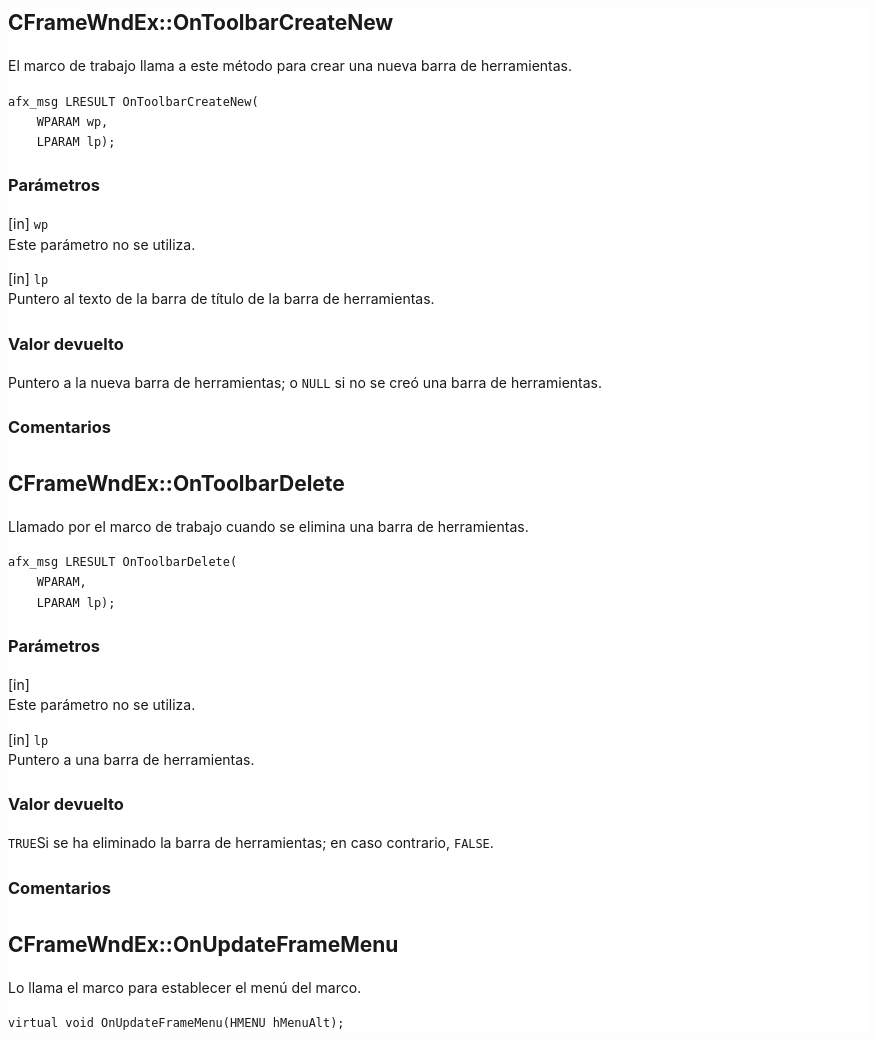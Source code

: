 ##  <a name="ontoolbarcreatenew"></a>CFrameWndEx::OnToolbarCreateNew  
 El marco de trabajo llama a este método para crear una nueva barra de herramientas.  
  
```  
afx_msg LRESULT OnToolbarCreateNew(
    WPARAM wp,  
    LPARAM lp);
```  
  
### <a name="parameters"></a>Parámetros  
 [in] `wp`  
 Este parámetro no se utiliza.  
  
 [in] `lp`  
 Puntero al texto de la barra de título de la barra de herramientas.  
  
### <a name="return-value"></a>Valor devuelto  
 Puntero a la nueva barra de herramientas; o `NULL` si no se creó una barra de herramientas.  
  
### <a name="remarks"></a>Comentarios  
  
##  <a name="ontoolbardelete"></a>CFrameWndEx::OnToolbarDelete  
 Llamado por el marco de trabajo cuando se elimina una barra de herramientas.  
  
```  
afx_msg LRESULT OnToolbarDelete(
    WPARAM, 
    LPARAM lp);
```  
  
### <a name="parameters"></a>Parámetros  
 [in]  
 Este parámetro no se utiliza.  
  
 [in] `lp`  
 Puntero a una barra de herramientas.  
  
### <a name="return-value"></a>Valor devuelto  
 `TRUE`Si se ha eliminado la barra de herramientas; en caso contrario, `FALSE`.  
  
### <a name="remarks"></a>Comentarios  
  
##  <a name="onupdateframemenu"></a>CFrameWndEx::OnUpdateFrameMenu  
 Lo llama el marco para establecer el menú del marco.  
  
```  
virtual void OnUpdateFrameMenu(HMENU hMenuAlt);
```  
  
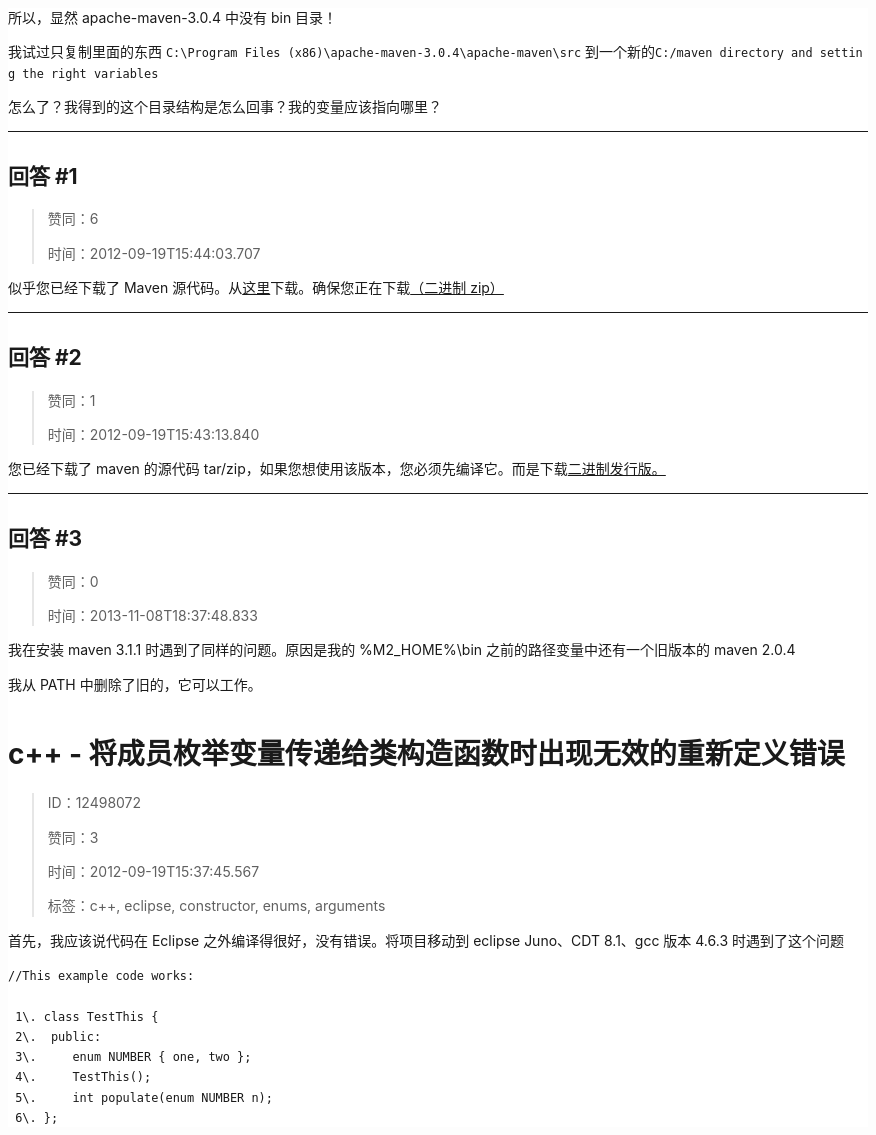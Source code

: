 所以，显然 apache-maven-3.0.4 中没有 bin 目录！

我试过只复制里面的东西
`C:\Program Files (x86)\apache-maven-3.0.4\apache-maven\src` 到一个新的`C:/maven directory and setting the right variables`

怎么了？我得到的这个目录结构是怎么回事？我的变量应该指向哪里？

* * *

## 回答 #1

> 赞同：6
> 
> 时间：2012-09-19T15:44:03.707

似乎您已经下载了 Maven 源代码。从[这里](http://maven.apache.org/download.html)下载。确保您正在下载[（二进制 zip）](http://www.apache.org/dyn/closer.cgi/maven/maven-3/3.0.4/binaries/apache-maven-3.0.4-bin.zip)

* * *

## 回答 #2

> 赞同：1
> 
> 时间：2012-09-19T15:43:13.840

您已经下载了 maven 的源代码 tar/zip，如果您想使用该版本，您必须先编译它。而是下载[二进制发行版。](http://www.apache.org/dyn/closer.cgi/maven/maven-3/3.0.4/binaries/apache-maven-3.0.4-bin.tar.gz)

* * *

## 回答 #3

> 赞同：0
> 
> 时间：2013-11-08T18:37:48.833

我在安装 maven 3.1.1 时遇到了同样的问题。原因是我的 %M2_HOME%\bin 之前的路径变量中还有一个旧版本的 maven 2.0.4

我从 PATH 中删除了旧的，它可以工作。

# c++ - 将成员枚举变量传递给类构造函数时出现无效的重新定义错误

> ID：12498072
> 
> 赞同：3
> 
> 时间：2012-09-19T15:37:45.567
> 
> 标签：c++, eclipse, constructor, enums, arguments

首先，我应该说代码在 Eclipse 之外编译得很好，没有错误。将项目移动到 eclipse Juno、CDT 8.1、gcc 版本 4.6.3 时遇到了这个问题

```
//This example code works:

 1\. class TestThis {
 2\.  public:
 3\.     enum NUMBER { one, two };
 4\.     TestThis();
 5\.     int populate(enum NUMBER n);
 6\. }; 
```
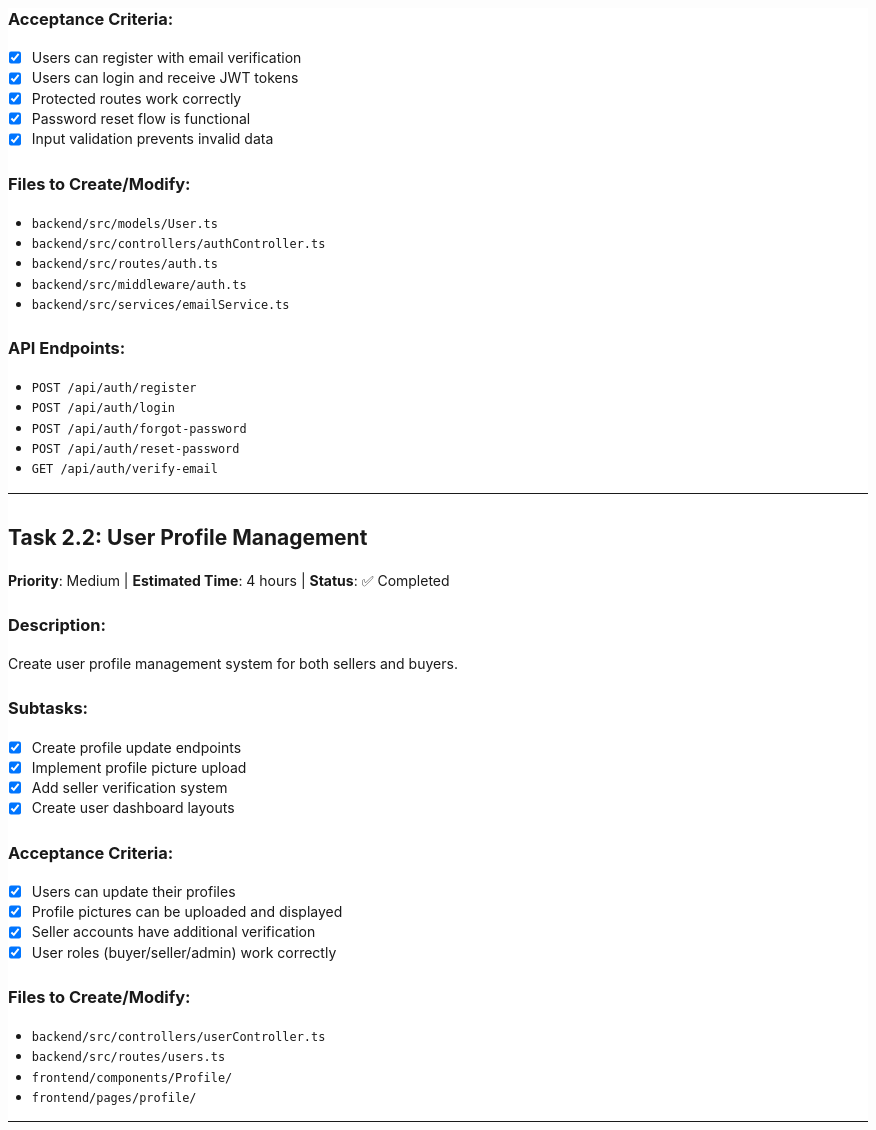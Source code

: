 ### Acceptance Criteria:
- [x] Users can register with email verification
- [x] Users can login and receive JWT tokens
- [x] Protected routes work correctly
- [x] Password reset flow is functional
- [x] Input validation prevents invalid data

### Files to Create/Modify:
- `backend/src/models/User.ts`
- `backend/src/controllers/authController.ts`
- `backend/src/routes/auth.ts`
- `backend/src/middleware/auth.ts`
- `backend/src/services/emailService.ts`

### API Endpoints:
- `POST /api/auth/register`
- `POST /api/auth/login`
- `POST /api/auth/forgot-password`
- `POST /api/auth/reset-password`
- `GET /api/auth/verify-email`

---

## Task 2.2: User Profile Management
**Priority**: Medium | **Estimated Time**: 4 hours | **Status**: ✅ Completed

### Description:
Create user profile management system for both sellers and buyers.

### Subtasks:
- [x] Create profile update endpoints
- [x] Implement profile picture upload
- [x] Add seller verification system
- [x] Create user dashboard layouts

### Acceptance Criteria:
- [x] Users can update their profiles
- [x] Profile pictures can be uploaded and displayed
- [x] Seller accounts have additional verification
- [x] User roles (buyer/seller/admin) work correctly

### Files to Create/Modify:
- `backend/src/controllers/userController.ts`
- `backend/src/routes/users.ts`
- `frontend/components/Profile/`
- `frontend/pages/profile/`

---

_____

EXERCISE DIRECTIONS - Lines from the one containing "- [x] Users can login and receive JWT tokens" to the end of the data are to be printed exactly, including the first and last.

EXERCISE SOLUTION -
- [x] Users can login and receive JWT tokens
- [x] Protected routes work correctly
- [x] Password reset flow is functional
- [x] Input validation prevents invalid data

### Files to Create/Modify:
- `backend/src/models/User.ts`
- `backend/src/controllers/authController.ts`
- `backend/src/routes/auth.ts`
- `backend/src/middleware/auth.ts`
- `backend/src/services/emailService.ts`

### API Endpoints:
- `POST /api/auth/register`
- `POST /api/auth/login`
- `POST /api/auth/forgot-password`
- `POST /api/auth/reset-password`
- `GET /api/auth/verify-email`

---

## Task 2.2: User Profile Management
**Priority**: Medium | **Estimated Time**: 4 hours | **Status**: ✅ Completed

### Description:
Create user profile management system for both sellers and buyers.

### Subtasks:
- [x] Create profile update endpoints
- [x] Implement profile picture upload
- [x] Add seller verification system
- [x] Create user dashboard layouts

### Acceptance Criteria:
- [x] Users can update their profiles
- [x] Profile pictures can be uploaded and displayed
- [x] Seller accounts have additional verification
- [x] User roles (buyer/seller/admin) work correctly

### Files to Create/Modify:
- `backend/src/controllers/userController.ts`
- `backend/src/routes/users.ts`
- `frontend/components/Profile/`
- `frontend/pages/profile/`

---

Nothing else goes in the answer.